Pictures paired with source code
-*-

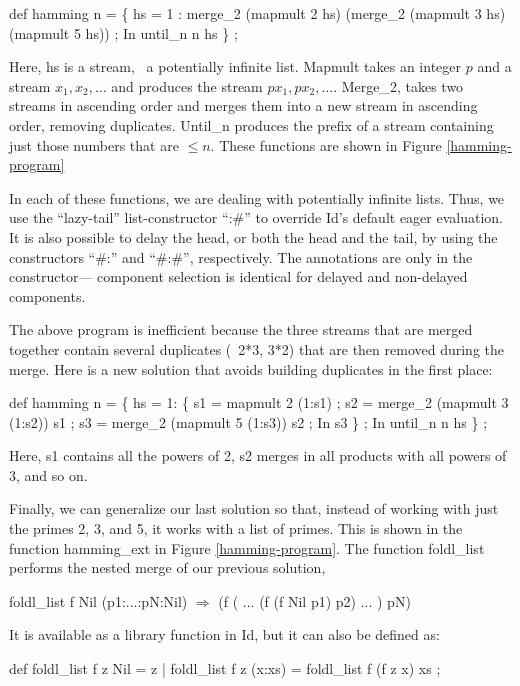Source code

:  \beginid
def hamming n =
    \{ hs = 1 : merge\_2 (mapmult 2 hs)
                       (merge\_2 (mapmult 3 hs)
                                (mapmult 5 hs)) ;
     In
       until\_n n hs \} ;
 \endid

Here, {\cf hs} is a stream, \ie\ a potentially infinite list.  {\cf
Mapmult} takes an integer $p$ and a stream $x_1,x_2,\ldots$ and
produces the stream $px_1,px_2,\ldots$.  {\cf Merge\_2}, takes two
streams in ascending order and merges them into a new stream in
ascending order, removing duplicates. {\cf Until\_n} produces the
prefix of a stream containing just those numbers that are $\leq n$.
These functions are shown in Figure \ref{hamming-program}

In each of these functions, we are dealing with potentially infinite
lists.  Thus, we use the ``lazy-tail'' list-constructor ``{\cf :\#}''
to override Id's default eager evaluation.  It is also possible to
delay the head, or both the head and the tail, by using the
constructors ``{\cf \#:}'' and ``{\cf \#:\#}'', respectively.  The
annotations are only in the constructor--- component selection is
identical for delayed and non-delayed components.

The above program is inefficient because the three streams that are
merged together contain several duplicates (\eg\ 2*3, 3*2) that are
then removed during the merge.  Here is a new solution that avoids
building duplicates in the first place:

 \beginid
def hamming n =
    \{ hs = 1: \{  s1 = mapmult 2 (1:s1) ;
                 s2 = merge\_2 (mapmult 3 (1:s2)) s1 ;
                 s3 = merge\_2 (mapmult 5 (1:s3)) s2 ;
               In
                 s3 \} ;
    In
      until\_n n hs \} ;
 \endid

Here, {\cf s1} contains all the powers of 2, {\cf s2} merges in all
products with all powers of 3, and so on.

Finally, we can generalize our last solution so that, instead of
working with just the primes 2, 3, and 5, it works with a list of
primes.  This is shown in the function {\cf hamming\_ext} in Figure
\ref{hamming-program}.  The function {\cf foldl\_list} performs
the nested merge of our previous solution, \ie\

 \beginid
foldl\_list f Nil (p1:...:pN:Nil) $\Rightarrow$ (f ( ... (f (f Nil p1) p2) ... ) pN)
 \endid

It is available as a library function in Id, but it can also be
defined as:

 \beginid
def foldl\_list f z Nil    = z
 |  foldl\_list f z (x:xs) = foldl\_list f (f z x) xs ;
 \endid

-*-

### Task instructions
Only lines with the word "just" are wanted; pull each of them from the records.

### Written answer
prefix of a stream containing just those numbers that are $\leq n$.
working with just the primes 2, 3, and 5, it works with a list of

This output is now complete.